In my opinion, the Garand/M14 has the very best design of iron sights of any military rifle. Easy to read and click adjustable. The quality of the steel or construction of the Norinco may be suspect, but it will take time to see how each of our rifles fares.

Or you can just replace the sights with GI ones ;)
 
I seem to recall doing a write up on this for you guys a while ago (stickies);)

As Ganderite said, those sights are what make this rifle so special.
Unless you are old and you're eyes are failing you, you do not need a scope within 400 yds with this rifle.
 
Can you put GI sights on a norinco? I read that the notches dont line up correctly. I just put my norinco shorty into a sage ebr stock. It shot point of aim at 100m as long as the rear sight was dialed up to 600m. No groups yet as I have a complete gas system failure thats driving me nuts right now. I miss my C1.
 
Can you put GI sights on a norinco? I read that the notches dont line up correctly. I just put my norinco shorty into a sage ebr stock. It shot point of aim at 100m as long as the rear sight was dialed up to 600m. No groups yet as I have a complete gas system failure thats driving me nuts right now. I miss my C1.

M1 Garand, USGI M14 and springfield armory inc rear sight assemblies are interchangeable to your m14 receiver, you must replace the entire rear sight assembly as the chinese parts are not compatable.... other than the rear sight cover.
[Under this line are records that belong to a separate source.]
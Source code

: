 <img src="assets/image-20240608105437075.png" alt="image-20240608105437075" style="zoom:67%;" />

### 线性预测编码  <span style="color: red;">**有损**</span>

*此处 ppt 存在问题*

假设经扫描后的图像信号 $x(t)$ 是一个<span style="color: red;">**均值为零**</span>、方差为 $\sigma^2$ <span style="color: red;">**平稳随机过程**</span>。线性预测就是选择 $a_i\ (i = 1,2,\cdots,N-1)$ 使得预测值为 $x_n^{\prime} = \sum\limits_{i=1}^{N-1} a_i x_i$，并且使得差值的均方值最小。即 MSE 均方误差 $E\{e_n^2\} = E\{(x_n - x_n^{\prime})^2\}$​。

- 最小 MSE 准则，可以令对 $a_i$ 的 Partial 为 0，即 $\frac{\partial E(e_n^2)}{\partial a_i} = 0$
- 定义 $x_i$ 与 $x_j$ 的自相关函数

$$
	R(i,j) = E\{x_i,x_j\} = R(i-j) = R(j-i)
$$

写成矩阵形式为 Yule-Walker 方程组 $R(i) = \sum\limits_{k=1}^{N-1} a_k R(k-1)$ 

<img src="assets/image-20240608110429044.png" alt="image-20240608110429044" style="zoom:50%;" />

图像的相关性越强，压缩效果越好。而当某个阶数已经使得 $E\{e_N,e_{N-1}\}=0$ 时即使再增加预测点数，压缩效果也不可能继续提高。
complete gas system failure..... have you tried a different piston?
does your current piston exhibit any vaccuum pressure? meaning, with the rifle out of the stock, hold barrel straight up and pull oprod back, allowing the piston to drop. Does the piston drop swifty till it bottoms out or does it drop somewhat slowly, like it is under vacuum? If it drops swiftly, you need a new piston, a slightly larger in diameter one. If this does not solve the problem then it's new gas cylinder time. The piston with no vacuum problem has come up frequently in my emails.... especially for those who have attempted to use usgi or sadlak pistons in thier chinese cylinders.